[Entries taken from a collection]
• • • •

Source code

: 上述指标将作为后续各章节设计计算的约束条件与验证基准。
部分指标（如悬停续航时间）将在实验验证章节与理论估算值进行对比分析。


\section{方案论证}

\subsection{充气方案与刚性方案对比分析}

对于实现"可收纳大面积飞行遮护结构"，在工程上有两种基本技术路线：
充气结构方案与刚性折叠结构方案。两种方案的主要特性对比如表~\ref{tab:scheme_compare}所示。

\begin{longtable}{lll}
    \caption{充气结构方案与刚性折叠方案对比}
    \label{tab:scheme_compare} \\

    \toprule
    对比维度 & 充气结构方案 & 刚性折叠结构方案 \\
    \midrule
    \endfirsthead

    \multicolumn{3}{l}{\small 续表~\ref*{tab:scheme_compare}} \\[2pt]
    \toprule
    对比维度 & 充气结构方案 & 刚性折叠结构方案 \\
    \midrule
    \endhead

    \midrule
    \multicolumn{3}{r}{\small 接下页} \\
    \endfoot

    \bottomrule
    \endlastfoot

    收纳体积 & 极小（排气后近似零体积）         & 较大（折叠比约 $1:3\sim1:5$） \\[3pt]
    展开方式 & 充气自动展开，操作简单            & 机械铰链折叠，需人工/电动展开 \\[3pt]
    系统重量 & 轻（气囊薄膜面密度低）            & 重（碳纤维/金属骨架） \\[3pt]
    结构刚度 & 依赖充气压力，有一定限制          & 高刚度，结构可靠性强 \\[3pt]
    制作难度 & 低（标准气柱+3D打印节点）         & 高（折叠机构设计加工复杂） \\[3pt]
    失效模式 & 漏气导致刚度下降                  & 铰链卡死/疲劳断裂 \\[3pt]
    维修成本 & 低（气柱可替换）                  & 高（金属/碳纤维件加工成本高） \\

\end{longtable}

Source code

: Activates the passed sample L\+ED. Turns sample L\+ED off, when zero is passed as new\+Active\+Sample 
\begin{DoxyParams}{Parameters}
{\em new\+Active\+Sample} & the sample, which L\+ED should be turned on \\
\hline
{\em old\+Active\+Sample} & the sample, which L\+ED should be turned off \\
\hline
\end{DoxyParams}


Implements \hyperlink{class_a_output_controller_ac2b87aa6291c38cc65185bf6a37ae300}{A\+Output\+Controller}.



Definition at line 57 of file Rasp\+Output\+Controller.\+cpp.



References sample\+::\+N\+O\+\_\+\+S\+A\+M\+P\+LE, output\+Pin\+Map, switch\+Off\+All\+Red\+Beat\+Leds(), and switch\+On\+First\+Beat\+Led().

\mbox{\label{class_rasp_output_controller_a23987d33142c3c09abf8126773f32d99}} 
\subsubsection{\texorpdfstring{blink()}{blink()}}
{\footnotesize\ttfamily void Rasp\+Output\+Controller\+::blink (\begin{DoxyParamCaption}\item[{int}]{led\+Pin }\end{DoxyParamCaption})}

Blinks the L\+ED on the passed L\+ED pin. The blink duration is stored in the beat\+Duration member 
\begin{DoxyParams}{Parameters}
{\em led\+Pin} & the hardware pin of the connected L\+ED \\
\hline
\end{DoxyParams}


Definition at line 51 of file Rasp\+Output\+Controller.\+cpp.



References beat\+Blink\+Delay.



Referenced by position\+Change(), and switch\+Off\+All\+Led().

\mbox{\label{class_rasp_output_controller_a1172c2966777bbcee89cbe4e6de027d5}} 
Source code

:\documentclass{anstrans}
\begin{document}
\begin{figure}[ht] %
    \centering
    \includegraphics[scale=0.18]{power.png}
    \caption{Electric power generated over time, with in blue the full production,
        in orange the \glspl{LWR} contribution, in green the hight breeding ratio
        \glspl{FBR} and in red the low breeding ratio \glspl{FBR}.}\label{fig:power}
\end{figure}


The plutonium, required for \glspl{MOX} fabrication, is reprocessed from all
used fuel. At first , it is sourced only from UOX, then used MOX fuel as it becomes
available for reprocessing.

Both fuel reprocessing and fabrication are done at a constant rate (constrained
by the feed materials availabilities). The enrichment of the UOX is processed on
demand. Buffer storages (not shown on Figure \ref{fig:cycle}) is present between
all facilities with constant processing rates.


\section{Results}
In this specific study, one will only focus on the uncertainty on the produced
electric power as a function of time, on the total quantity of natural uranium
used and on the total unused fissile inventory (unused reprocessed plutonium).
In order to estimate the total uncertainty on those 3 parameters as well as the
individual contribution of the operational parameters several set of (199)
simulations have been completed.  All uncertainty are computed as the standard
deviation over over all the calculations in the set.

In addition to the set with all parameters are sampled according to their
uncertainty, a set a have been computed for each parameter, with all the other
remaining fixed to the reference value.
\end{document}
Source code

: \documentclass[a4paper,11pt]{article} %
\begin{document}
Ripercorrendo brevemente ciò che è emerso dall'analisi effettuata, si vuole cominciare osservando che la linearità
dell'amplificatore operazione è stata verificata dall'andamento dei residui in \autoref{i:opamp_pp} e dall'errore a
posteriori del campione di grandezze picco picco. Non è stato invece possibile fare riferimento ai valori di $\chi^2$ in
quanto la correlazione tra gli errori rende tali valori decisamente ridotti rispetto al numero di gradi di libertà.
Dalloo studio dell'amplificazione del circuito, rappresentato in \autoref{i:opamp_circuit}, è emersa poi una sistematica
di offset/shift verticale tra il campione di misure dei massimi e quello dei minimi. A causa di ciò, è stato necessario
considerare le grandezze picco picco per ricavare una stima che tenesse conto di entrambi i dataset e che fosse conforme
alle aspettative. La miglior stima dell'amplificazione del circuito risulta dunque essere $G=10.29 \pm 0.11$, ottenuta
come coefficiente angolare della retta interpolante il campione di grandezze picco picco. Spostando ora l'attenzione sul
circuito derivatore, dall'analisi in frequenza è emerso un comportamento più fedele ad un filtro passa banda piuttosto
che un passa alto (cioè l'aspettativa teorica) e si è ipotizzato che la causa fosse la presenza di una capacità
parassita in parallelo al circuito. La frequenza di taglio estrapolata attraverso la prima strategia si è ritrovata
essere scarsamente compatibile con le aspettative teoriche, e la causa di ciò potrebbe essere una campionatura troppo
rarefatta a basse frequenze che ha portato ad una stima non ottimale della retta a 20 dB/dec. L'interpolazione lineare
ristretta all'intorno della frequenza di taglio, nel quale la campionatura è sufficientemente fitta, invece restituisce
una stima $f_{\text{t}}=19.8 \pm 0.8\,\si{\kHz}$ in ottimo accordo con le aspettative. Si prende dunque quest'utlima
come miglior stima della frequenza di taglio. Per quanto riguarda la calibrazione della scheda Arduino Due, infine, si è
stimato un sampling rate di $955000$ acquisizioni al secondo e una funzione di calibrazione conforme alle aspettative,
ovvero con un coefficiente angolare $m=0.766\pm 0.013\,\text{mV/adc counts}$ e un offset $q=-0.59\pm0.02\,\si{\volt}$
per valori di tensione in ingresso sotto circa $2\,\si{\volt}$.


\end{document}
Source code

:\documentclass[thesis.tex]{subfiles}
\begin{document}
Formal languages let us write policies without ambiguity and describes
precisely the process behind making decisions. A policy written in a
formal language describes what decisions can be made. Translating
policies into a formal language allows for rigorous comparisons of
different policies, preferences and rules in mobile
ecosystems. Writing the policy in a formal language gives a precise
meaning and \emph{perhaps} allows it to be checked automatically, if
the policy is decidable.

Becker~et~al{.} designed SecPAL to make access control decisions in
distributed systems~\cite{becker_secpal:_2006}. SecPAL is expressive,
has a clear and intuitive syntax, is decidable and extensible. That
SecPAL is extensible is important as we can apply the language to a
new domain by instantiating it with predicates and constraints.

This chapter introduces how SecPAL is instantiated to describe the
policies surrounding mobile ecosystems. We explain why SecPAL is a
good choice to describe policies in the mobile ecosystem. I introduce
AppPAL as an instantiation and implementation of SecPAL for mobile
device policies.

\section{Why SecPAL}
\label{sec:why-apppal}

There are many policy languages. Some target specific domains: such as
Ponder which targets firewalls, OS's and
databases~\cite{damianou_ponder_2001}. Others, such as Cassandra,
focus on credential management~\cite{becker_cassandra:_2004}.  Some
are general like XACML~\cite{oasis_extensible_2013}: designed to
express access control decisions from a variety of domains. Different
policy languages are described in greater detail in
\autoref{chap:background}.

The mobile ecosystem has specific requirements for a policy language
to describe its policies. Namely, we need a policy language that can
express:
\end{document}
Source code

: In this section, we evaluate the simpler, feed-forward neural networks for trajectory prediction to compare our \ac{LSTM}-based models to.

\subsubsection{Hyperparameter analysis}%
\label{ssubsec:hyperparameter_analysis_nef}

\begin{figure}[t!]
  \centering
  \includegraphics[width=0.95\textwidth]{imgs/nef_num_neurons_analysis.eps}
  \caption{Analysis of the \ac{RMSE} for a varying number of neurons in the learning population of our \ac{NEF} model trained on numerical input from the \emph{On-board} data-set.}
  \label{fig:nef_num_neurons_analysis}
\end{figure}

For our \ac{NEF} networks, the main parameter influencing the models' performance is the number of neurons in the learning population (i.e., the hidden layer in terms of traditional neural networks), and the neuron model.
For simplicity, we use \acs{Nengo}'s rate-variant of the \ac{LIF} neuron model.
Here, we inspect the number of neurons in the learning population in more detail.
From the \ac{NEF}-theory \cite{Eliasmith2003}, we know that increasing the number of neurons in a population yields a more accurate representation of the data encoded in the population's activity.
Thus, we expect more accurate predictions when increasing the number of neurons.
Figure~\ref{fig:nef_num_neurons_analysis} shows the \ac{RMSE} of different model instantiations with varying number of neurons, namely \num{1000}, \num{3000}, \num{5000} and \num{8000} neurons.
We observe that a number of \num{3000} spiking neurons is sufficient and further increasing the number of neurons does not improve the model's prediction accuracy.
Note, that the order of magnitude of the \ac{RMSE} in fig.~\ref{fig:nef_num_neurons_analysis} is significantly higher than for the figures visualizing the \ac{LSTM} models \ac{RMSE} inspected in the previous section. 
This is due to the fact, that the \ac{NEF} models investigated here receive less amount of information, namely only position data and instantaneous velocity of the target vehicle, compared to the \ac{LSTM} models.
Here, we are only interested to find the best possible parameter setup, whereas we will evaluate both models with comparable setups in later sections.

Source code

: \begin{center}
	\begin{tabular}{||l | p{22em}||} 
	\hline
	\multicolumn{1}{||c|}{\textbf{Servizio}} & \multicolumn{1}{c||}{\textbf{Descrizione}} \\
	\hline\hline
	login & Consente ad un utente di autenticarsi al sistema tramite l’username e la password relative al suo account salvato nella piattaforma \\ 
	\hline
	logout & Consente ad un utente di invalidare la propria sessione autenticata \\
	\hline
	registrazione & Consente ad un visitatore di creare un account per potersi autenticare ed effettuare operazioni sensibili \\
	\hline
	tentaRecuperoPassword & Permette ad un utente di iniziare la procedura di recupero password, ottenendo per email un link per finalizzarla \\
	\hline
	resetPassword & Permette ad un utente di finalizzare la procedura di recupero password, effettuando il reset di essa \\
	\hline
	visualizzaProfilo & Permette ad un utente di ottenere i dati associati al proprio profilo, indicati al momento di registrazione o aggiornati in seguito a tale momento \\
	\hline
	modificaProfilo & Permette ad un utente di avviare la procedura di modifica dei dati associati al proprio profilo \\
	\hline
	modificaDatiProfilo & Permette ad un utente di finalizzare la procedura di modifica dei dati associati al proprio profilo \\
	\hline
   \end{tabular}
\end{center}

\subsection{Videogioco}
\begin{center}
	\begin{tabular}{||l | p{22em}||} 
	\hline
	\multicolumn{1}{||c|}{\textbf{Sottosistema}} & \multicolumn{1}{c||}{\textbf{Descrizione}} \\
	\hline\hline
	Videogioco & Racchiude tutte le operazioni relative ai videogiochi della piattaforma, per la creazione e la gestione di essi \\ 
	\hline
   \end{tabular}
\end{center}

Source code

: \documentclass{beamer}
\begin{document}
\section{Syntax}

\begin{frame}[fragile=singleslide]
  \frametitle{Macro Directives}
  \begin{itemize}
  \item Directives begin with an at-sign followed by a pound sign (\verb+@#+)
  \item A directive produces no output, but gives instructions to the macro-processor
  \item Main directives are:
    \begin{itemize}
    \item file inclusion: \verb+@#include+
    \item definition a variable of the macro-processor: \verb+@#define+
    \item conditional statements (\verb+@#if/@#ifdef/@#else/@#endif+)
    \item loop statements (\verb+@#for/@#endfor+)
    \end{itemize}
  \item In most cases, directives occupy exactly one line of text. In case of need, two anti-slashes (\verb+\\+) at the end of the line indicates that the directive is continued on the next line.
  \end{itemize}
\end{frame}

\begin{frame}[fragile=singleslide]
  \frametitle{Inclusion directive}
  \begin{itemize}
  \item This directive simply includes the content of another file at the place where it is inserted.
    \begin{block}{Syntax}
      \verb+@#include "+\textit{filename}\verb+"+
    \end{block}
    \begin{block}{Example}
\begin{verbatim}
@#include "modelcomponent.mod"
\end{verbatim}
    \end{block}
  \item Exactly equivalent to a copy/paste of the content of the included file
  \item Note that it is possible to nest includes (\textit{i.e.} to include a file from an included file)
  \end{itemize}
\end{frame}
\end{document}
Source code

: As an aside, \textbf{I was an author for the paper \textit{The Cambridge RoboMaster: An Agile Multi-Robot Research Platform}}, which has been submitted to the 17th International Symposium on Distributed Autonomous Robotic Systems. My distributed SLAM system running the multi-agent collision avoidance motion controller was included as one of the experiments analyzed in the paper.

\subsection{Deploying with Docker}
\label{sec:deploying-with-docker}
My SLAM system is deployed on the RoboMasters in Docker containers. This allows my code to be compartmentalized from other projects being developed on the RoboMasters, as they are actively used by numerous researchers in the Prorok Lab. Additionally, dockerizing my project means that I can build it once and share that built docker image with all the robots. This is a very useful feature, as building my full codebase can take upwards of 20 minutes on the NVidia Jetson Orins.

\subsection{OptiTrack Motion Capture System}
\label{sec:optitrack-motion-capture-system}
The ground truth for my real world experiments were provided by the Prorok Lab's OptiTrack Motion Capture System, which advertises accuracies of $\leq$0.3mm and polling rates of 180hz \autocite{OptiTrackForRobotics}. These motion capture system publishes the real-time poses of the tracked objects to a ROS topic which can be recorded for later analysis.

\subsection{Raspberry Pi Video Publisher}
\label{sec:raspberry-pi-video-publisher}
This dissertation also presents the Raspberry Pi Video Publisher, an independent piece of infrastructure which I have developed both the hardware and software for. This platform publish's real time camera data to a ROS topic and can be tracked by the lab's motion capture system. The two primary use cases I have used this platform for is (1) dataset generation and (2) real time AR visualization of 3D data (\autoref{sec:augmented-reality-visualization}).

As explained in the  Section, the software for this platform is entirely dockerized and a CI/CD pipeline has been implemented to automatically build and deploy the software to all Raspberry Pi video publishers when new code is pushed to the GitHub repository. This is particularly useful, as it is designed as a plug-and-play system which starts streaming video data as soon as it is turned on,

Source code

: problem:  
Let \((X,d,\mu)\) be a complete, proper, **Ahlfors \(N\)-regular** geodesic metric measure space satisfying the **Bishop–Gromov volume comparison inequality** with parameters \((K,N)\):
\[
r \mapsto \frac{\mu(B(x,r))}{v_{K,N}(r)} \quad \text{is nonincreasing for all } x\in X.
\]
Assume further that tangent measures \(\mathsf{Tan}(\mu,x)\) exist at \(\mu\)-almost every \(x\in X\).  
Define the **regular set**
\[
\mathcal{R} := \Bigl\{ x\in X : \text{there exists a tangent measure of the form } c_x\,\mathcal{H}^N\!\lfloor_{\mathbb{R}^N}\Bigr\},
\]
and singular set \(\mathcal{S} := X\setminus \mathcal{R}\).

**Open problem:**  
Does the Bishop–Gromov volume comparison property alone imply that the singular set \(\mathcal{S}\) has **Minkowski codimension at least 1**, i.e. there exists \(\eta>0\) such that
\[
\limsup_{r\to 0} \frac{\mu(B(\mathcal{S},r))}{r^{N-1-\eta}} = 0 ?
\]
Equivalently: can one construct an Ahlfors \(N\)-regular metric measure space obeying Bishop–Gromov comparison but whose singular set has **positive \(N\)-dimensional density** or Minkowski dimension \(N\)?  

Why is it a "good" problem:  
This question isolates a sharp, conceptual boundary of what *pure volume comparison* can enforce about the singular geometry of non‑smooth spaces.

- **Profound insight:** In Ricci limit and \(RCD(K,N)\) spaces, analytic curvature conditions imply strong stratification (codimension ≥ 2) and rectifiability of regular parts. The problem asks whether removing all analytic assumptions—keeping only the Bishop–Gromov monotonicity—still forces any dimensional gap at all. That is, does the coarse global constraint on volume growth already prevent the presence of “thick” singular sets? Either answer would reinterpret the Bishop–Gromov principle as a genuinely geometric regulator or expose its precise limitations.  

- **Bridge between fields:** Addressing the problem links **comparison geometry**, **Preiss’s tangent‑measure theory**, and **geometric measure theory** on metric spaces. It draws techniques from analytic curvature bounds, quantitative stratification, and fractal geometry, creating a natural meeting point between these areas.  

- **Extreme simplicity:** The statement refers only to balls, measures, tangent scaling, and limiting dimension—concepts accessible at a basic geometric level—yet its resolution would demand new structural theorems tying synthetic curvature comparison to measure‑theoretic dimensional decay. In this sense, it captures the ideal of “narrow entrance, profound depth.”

• • • •

**EXERCISE:** Above are the records; repeat exactly the lines from the one holding "ovvero con un" down to the one holding "different policies, preferences", end lines included.

**SOLUTION FOR THIS EXERCISE:**
ovvero con un coefficiente angolare $m=0.766\pm 0.013\,\text{mV/adc counts}$ e un offset $q=-0.59\pm0.02\,\si{\volt}$
per valori di tensione in ingresso sotto circa $2\,\si{\volt}$.


\end{document}
Source code

:\documentclass[thesis.tex]{subfiles}
\begin{document}
Formal languages let us write policies without ambiguity and describes
precisely the process behind making decisions. A policy written in a
formal language describes what decisions can be made. Translating
policies into a formal language allows for rigorous comparisons of
different policies, preferences and rules in mobile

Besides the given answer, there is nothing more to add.